Work request
Which lines of the data include the string "cosas"? List them all.

*** Opening Data in this exercise ***

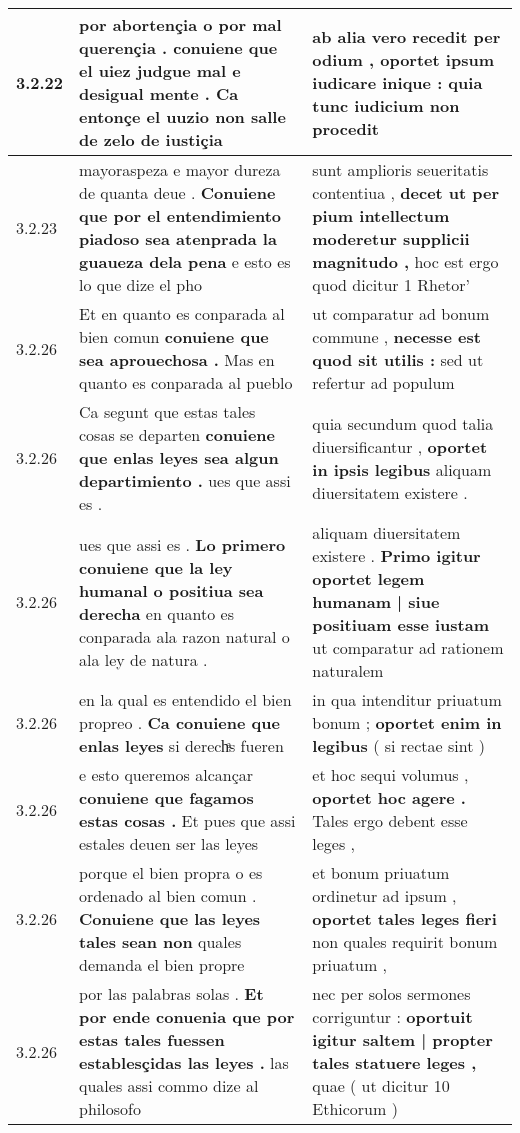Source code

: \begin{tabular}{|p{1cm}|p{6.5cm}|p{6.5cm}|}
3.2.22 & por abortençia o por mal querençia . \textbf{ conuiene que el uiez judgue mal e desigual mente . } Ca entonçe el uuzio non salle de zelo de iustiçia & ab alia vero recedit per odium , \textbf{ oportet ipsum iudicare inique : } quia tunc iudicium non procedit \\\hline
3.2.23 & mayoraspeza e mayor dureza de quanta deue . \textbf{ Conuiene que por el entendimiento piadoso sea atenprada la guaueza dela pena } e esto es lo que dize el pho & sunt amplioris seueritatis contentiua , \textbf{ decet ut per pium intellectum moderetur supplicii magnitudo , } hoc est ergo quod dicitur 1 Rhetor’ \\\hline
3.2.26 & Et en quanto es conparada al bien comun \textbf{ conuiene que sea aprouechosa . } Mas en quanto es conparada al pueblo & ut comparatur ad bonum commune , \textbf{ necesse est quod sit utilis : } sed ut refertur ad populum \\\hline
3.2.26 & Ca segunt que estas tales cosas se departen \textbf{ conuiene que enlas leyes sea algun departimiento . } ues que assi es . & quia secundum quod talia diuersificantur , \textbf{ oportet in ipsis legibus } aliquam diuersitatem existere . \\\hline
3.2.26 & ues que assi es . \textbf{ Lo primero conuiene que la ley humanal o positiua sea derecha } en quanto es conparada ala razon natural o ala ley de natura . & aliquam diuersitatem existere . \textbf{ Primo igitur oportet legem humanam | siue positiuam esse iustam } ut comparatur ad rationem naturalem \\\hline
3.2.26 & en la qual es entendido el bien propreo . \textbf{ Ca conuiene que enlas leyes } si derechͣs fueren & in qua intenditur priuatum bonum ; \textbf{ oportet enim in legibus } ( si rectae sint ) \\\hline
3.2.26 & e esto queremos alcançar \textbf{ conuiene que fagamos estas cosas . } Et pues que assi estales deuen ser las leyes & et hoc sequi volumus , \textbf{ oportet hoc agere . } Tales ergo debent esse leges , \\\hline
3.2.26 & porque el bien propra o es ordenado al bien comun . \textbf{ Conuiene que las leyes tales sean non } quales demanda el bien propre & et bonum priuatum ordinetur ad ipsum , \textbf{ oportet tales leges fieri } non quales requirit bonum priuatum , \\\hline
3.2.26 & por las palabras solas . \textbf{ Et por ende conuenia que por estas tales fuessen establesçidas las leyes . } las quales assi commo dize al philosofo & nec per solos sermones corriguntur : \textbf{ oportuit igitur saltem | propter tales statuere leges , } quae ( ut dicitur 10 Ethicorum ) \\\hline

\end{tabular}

*** Closing Data in this exercise ***
*** Opening Data in this exercise ***

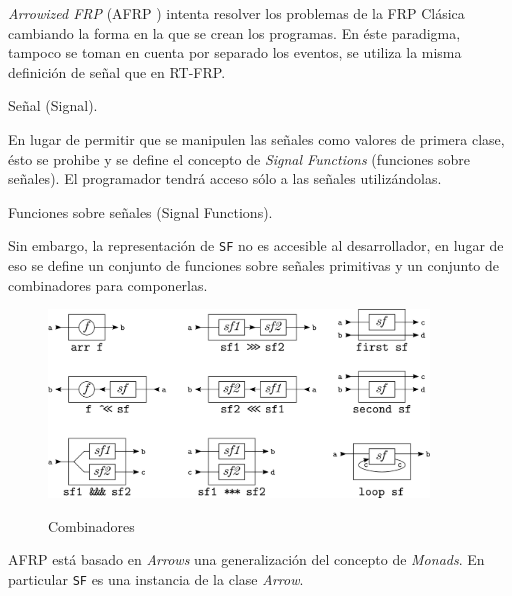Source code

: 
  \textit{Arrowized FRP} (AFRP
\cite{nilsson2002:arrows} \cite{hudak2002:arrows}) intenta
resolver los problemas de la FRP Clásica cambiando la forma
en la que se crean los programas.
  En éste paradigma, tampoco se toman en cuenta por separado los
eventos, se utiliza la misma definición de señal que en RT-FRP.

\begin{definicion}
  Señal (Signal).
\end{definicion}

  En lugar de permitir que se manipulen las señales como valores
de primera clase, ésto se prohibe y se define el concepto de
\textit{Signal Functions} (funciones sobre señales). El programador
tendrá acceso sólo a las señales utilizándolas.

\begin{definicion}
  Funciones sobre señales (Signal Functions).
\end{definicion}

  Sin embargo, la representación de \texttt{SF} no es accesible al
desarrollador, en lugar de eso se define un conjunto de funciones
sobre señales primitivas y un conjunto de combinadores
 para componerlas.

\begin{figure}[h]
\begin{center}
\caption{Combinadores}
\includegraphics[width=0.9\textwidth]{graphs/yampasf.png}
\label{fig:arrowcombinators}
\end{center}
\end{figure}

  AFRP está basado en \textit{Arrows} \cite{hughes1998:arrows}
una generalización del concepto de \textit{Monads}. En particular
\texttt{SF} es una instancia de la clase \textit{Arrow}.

*** Closing Data in this exercise ***

Exercise output
3.2.26 & Ca segunt que estas tales cosas se departen \textbf{ conuiene que enlas leyes sea algun departimiento . } ues que assi es . & quia secundum quod talia diuersificantur , \textbf{ oportet in ipsis legibus } aliquam diuersitatem existere . \\\hline
3.2.26 & e esto queremos alcançar \textbf{ conuiene que fagamos estas cosas . } Et pues que assi estales deuen ser las leyes & et hoc sequi volumus , \textbf{ oportet hoc agere . } Tales ergo debent esse leges , \\\hline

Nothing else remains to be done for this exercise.